▸ EXERCISE AIM: Report, as a bare number, how many lines of the material below contain the word "void".

▸ DATASET:
* * * * *
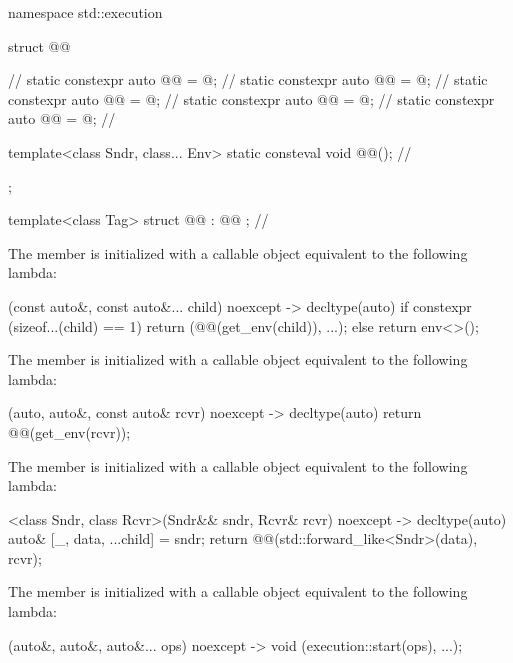 \pnum
\begin{codeblock}
namespace std::execution {
  struct @@ {                                        // \expos
    static constexpr auto @@ = @\seebelownc@;                // \expos
    static constexpr auto @@ = @\seebelownc@;                  // \expos
    static constexpr auto @@ = @\seebelownc@;                // \expos
    static constexpr auto @@ = @\seebelownc@;                    // \expos
    static constexpr auto @@ = @\seebelownc@;                 // \expos

    template<class Sndr, class... Env>
      static consteval void @@();                      // \expos
  };

  template<class Tag>
  struct @@ : @@ {};                          // \expos
}
\end{codeblock}

\pnum
The member 
is initialized with a callable object equivalent to the following lambda:
\begin{codeblock}
[](const auto&, const auto&... child) noexcept -> decltype(auto) {
  if constexpr (sizeof...(child) == 1)
    return (@@(get_env(child)), ...);
  else
    return env<>();
}
\end{codeblock}

\pnum
The member 
is initialized with a callable object equivalent to the following lambda:
\begin{codeblock}
[](auto, auto&, const auto& rcvr) noexcept -> decltype(auto) {
  return @@(get_env(rcvr));
}
\end{codeblock}

\pnum
The member 
is initialized with a callable object equivalent to the following lambda:
\begin{codeblock}
[]<class Sndr, class Rcvr>(Sndr&& sndr, Rcvr& rcvr) noexcept -> decltype(auto) {
  auto& [_, data, ...child] = sndr;
  return @@(std::forward_like<Sndr>(data), rcvr);
}
\end{codeblock}

\pnum
The member 
is initialized with a callable object equivalent to the following lambda:
\begin{codeblock}
[](auto&, auto&, auto&... ops) noexcept -> void {
  (execution::start(ops), ...);
}
\end{codeblock}

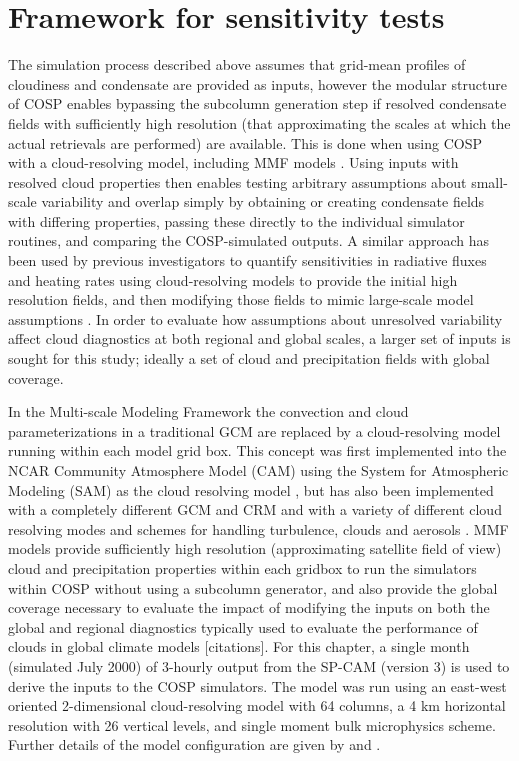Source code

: \section{Framework for sensitivity tests}\label{section_subgrid_framework}
The simulation process described above assumes that grid-mean profiles of cloudiness and condensate are provided as inputs, however the modular structure of COSP enables bypassing the subcolumn generation step if resolved condensate fields with sufficiently high resolution (that approximating the scales at which the actual retrievals are performed) are available. This is done when using COSP with a cloud-resolving model, including MMF models \citep[e.g.,][]{marchand_et_al_2009, marchand_and_ackerman_2010}. Using inputs with resolved cloud properties then enables testing arbitrary assumptions about small-scale variability and overlap simply by obtaining or creating condensate fields with differing properties, passing these directly to the individual simulator routines, and comparing the COSP-simulated outputs. A similar approach has been used by previous investigators to quantify sensitivities in radiative fluxes and heating rates using cloud-resolving models to provide the initial high resolution fields, and then modifying those fields to mimic large-scale model assumptions \citep[e.g.,][]{barker_et_al_1999}. In order to evaluate how assumptions about unresolved variability affect cloud diagnostics at both regional and global scales, a larger set of inputs is sought for this study; ideally a set of cloud and precipitation fields with global coverage.

In the Multi-scale Modeling Framework \citep[MMF;][]{randall_et_al_2003} the convection and cloud parameterizations in a traditional GCM are replaced by a cloud-resolving model running within each model grid box. This concept was first implemented into the NCAR Community Atmosphere Model (CAM) using the System for Atmospheric Modeling (SAM) as the cloud resolving model \citep[SP-CAM;][]{khairoutdinov_and_randall_2001}, but has also been implemented with a completely different GCM and CRM \citep{tao_et_al_2009} and with a variety of different cloud resolving modes and schemes for handling turbulence, clouds and aerosols \citep[e.g.,][]{cheng_and_xu_2011, cheng_and_xu_2013}. MMF models provide sufficiently high resolution (approximating satellite field of view) cloud and precipitation properties within each gridbox to run the simulators within COSP without using a subcolumn generator, and also provide the global coverage necessary to evaluate the impact of modifying the inputs on both the global and regional diagnostics typically used to evaluate the performance of clouds in global climate models [citations].  For this chapter, a single month (simulated July 2000) of 3-hourly output from the SP-CAM (version 3) is used to derive the inputs to the COSP simulators. The model was run using an east-west oriented 2-dimensional cloud-resolving model with 64 columns, a 4 km horizontal resolution with 26 vertical levels, and single moment bulk microphysics scheme.  Further details of the model configuration are given by \cite{khairoutdinov_et_al_2005} and \cite{marchand_et_al_2009}.

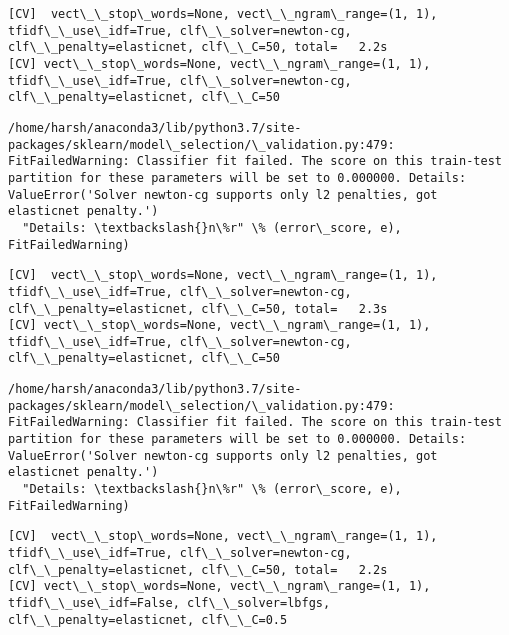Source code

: \documentclass[11pt]{article}
\begin{document}
    \begin{Verbatim}[commandchars=\\\{\}]
[CV]  vect\_\_stop\_words=None, vect\_\_ngram\_range=(1, 1), tfidf\_\_use\_idf=True, clf\_\_solver=newton-cg, clf\_\_penalty=elasticnet, clf\_\_C=50, total=   2.2s
[CV] vect\_\_stop\_words=None, vect\_\_ngram\_range=(1, 1), tfidf\_\_use\_idf=True, clf\_\_solver=newton-cg, clf\_\_penalty=elasticnet, clf\_\_C=50 

    \end{Verbatim}

    \begin{Verbatim}[commandchars=\\\{\}]
/home/harsh/anaconda3/lib/python3.7/site-packages/sklearn/model\_selection/\_validation.py:479: FitFailedWarning: Classifier fit failed. The score on this train-test partition for these parameters will be set to 0.000000. Details: 
ValueError('Solver newton-cg supports only l2 penalties, got elasticnet penalty.')
  "Details: \textbackslash{}n\%r" \% (error\_score, e), FitFailedWarning)

    \end{Verbatim}

    \begin{Verbatim}[commandchars=\\\{\}]
[CV]  vect\_\_stop\_words=None, vect\_\_ngram\_range=(1, 1), tfidf\_\_use\_idf=True, clf\_\_solver=newton-cg, clf\_\_penalty=elasticnet, clf\_\_C=50, total=   2.3s
[CV] vect\_\_stop\_words=None, vect\_\_ngram\_range=(1, 1), tfidf\_\_use\_idf=True, clf\_\_solver=newton-cg, clf\_\_penalty=elasticnet, clf\_\_C=50 

    \end{Verbatim}

    \begin{Verbatim}[commandchars=\\\{\}]
/home/harsh/anaconda3/lib/python3.7/site-packages/sklearn/model\_selection/\_validation.py:479: FitFailedWarning: Classifier fit failed. The score on this train-test partition for these parameters will be set to 0.000000. Details: 
ValueError('Solver newton-cg supports only l2 penalties, got elasticnet penalty.')
  "Details: \textbackslash{}n\%r" \% (error\_score, e), FitFailedWarning)

    \end{Verbatim}

    \begin{Verbatim}[commandchars=\\\{\}]
[CV]  vect\_\_stop\_words=None, vect\_\_ngram\_range=(1, 1), tfidf\_\_use\_idf=True, clf\_\_solver=newton-cg, clf\_\_penalty=elasticnet, clf\_\_C=50, total=   2.2s
[CV] vect\_\_stop\_words=None, vect\_\_ngram\_range=(1, 1), tfidf\_\_use\_idf=False, clf\_\_solver=lbfgs, clf\_\_penalty=elasticnet, clf\_\_C=0.5 

    \end{Verbatim}
\end{document}
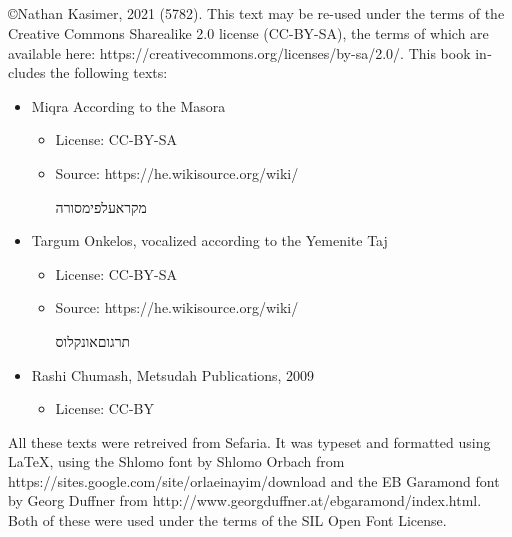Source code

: \frontmatter
{}

\title{\texttitle\\
\engtext{\engtitle}
}

\author{}

\date{}

\maketitle

\begin{minipage}[b][\textheight][b]{\textwidth}\englishfont	
	\begin{english}
		\vfill
		©Nathan Kasimer, 2021 (5782). This text may be re-used under the terms of the Creative Commons Sharealike 2.0 license (CC-BY-SA), the terms of which are available here: https://creativecommons.org/licenses/by-sa/2.0/. This book includes the following texts:
		\begin{itemize}
			\item Miqra According to the Masora
			\begin{itemize}
				\item License: CC-BY-SA
				\item Source: https://he.wikisource.org/wiki/\hspace{-0.4em}\begin{hebrew}מקרא\textunderscore על\textunderscore פי\textunderscore מסורה\end{hebrew}
			\end{itemize}
			\item Targum Onkelos, vocalized according to the Yemenite Taj
			\begin{itemize}
				\item License: CC-BY-SA
				\item Source: https://he.wikisource.org/wiki/\hspace{-0.4em}\begin{hebrew}תרגום\textunderscore אונקלוס\end{hebrew}
			\end{itemize}
			\item Rashi Chumash, Metsudah Publications, 2009
			\begin{itemize}
				\item License: CC-BY
			\end{itemize}
		\end{itemize}
		All these texts were retreived from Sefaria.  It was typeset and formatted using \LaTeX , using the Shlomo font by Shlomo Orbach from https://sites.google.com/site/orlaeinayim/download and the EB Garamond font by Georg Duffner from http://www.georgduffner.at/ebgaramond/index.html. Both of these were used under the terms of the SIL Open Font License.
		\clearpage
		
	\end{english}
\end{minipage}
* * * * *
▸ ANSWER TO THIS EXERCISE: 2